→ **Exercise description**
What lines of the data below hold the string "Kultur"? Copy each one.

→ **Collected data**

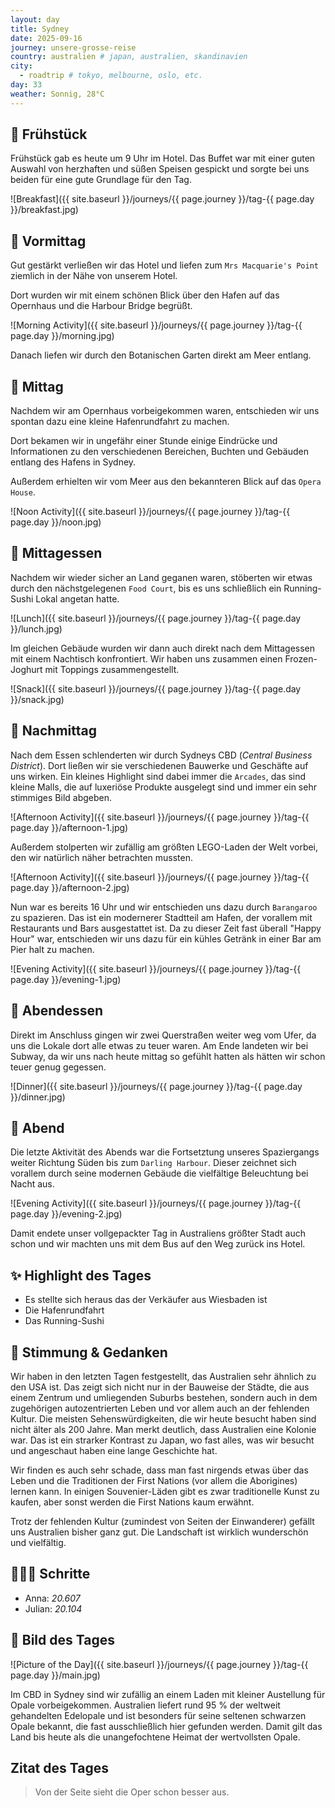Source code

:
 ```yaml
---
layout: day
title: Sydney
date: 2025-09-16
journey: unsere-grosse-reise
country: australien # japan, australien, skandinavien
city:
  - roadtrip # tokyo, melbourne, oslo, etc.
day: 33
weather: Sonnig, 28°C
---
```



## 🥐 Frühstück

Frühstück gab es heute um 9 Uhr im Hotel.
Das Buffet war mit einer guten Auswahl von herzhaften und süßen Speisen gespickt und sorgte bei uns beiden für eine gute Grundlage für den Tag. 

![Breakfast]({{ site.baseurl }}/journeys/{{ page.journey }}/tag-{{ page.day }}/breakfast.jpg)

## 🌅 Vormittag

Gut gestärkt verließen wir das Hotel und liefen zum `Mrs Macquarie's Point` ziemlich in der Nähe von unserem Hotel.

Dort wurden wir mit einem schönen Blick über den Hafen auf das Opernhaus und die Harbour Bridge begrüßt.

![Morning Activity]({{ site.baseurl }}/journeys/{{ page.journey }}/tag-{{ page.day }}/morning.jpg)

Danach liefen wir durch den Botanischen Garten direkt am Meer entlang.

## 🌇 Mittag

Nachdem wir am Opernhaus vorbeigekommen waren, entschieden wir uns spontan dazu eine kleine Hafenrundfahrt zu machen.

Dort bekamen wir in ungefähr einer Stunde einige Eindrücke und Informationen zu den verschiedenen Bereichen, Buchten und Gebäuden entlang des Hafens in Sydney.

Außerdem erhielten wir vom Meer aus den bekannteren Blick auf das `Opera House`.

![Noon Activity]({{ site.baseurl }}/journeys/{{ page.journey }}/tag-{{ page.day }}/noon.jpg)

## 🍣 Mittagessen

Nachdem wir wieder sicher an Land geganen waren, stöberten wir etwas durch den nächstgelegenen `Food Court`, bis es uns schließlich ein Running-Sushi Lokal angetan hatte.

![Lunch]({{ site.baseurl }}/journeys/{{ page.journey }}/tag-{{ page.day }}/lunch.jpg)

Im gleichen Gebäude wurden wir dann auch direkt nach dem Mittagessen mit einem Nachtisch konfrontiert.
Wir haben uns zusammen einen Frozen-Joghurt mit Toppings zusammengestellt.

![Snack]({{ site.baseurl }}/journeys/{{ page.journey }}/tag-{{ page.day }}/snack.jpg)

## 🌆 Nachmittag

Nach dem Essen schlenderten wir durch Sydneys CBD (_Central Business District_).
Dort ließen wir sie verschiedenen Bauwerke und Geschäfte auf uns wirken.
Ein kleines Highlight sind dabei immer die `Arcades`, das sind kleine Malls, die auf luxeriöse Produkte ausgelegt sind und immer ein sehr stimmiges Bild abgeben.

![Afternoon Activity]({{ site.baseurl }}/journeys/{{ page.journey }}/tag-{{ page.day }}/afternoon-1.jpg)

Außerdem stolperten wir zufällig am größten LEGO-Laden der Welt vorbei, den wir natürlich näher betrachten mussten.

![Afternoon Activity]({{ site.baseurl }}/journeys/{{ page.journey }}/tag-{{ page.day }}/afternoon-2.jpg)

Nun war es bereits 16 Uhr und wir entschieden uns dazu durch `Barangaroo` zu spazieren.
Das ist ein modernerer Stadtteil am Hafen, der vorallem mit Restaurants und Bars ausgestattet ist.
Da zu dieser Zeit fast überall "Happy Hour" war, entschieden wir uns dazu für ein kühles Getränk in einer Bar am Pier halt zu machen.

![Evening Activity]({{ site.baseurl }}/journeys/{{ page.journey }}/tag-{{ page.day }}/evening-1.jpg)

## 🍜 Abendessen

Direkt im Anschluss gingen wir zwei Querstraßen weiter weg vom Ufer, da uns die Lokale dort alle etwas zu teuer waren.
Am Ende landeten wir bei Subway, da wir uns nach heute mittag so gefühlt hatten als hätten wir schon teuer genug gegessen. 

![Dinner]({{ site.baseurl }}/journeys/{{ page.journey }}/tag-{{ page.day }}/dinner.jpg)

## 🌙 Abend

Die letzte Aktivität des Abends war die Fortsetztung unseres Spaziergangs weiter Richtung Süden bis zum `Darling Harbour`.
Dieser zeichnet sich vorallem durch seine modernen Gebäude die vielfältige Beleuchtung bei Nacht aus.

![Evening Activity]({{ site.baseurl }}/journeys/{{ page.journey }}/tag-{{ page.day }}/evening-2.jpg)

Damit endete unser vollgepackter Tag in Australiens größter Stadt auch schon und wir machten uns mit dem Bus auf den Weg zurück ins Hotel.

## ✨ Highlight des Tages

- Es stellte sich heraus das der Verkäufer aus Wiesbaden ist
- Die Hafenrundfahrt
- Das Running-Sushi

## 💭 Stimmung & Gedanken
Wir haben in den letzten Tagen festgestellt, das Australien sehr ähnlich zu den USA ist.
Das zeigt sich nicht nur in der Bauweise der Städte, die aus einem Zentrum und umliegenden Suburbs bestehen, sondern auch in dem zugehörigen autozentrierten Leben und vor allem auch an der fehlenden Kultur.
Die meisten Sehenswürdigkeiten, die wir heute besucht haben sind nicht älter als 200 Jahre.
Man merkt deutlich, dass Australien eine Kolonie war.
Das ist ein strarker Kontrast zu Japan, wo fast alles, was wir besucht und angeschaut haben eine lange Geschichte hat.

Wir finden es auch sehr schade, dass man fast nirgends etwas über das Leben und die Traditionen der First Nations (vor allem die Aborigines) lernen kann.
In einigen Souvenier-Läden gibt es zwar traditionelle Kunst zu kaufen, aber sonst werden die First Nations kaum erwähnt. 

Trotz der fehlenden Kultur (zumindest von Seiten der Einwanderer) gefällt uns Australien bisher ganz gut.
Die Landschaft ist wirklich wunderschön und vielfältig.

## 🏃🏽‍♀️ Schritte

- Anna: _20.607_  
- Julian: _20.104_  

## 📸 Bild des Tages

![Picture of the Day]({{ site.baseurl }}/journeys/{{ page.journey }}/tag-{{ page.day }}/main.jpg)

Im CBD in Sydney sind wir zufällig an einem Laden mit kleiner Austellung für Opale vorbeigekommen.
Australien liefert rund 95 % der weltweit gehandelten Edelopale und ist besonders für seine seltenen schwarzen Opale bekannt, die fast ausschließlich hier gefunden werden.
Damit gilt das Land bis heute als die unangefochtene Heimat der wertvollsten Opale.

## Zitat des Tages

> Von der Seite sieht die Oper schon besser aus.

* * *

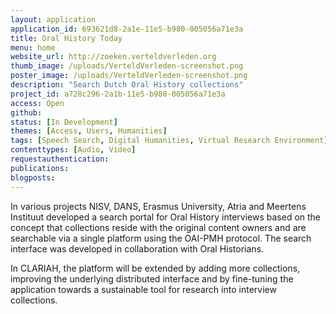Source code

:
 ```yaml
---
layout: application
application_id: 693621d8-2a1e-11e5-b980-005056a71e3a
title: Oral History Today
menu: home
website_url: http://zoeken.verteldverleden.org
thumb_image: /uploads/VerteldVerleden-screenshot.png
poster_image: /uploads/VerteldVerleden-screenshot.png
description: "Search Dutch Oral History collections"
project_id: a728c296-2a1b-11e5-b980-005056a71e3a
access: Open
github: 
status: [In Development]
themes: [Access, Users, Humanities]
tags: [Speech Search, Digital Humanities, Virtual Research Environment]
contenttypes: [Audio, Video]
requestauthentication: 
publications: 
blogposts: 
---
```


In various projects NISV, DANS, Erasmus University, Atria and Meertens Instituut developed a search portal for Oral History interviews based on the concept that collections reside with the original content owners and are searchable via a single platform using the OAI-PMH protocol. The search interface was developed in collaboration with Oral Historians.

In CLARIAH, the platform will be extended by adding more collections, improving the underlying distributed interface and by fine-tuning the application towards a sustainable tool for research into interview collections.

==

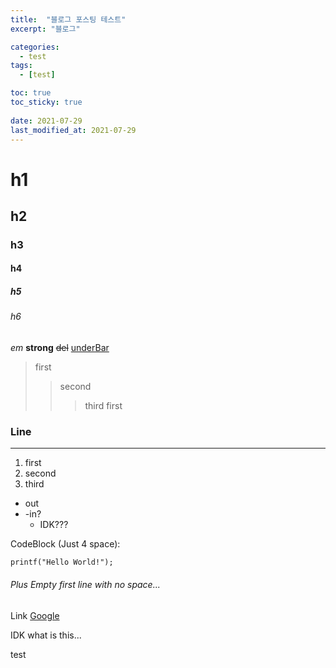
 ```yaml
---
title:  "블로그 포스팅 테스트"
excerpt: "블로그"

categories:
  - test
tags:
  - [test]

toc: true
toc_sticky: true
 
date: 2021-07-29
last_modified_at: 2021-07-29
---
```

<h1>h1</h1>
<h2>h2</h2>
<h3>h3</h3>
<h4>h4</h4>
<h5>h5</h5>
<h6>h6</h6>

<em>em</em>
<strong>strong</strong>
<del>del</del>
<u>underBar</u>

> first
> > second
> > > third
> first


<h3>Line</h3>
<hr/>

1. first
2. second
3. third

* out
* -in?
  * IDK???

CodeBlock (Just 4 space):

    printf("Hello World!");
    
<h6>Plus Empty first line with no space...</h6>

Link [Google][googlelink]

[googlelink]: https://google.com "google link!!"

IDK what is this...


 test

→ **Response for this exercise**
Das zeigt sich nicht nur in der Bauweise der Städte, die aus einem Zentrum und umliegenden Suburbs bestehen, sondern auch in dem zugehörigen autozentrierten Leben und vor allem auch an der fehlenden Kultur.
Trotz der fehlenden Kultur (zumindest von Seiten der Einwanderer) gefällt uns Australien bisher ganz gut.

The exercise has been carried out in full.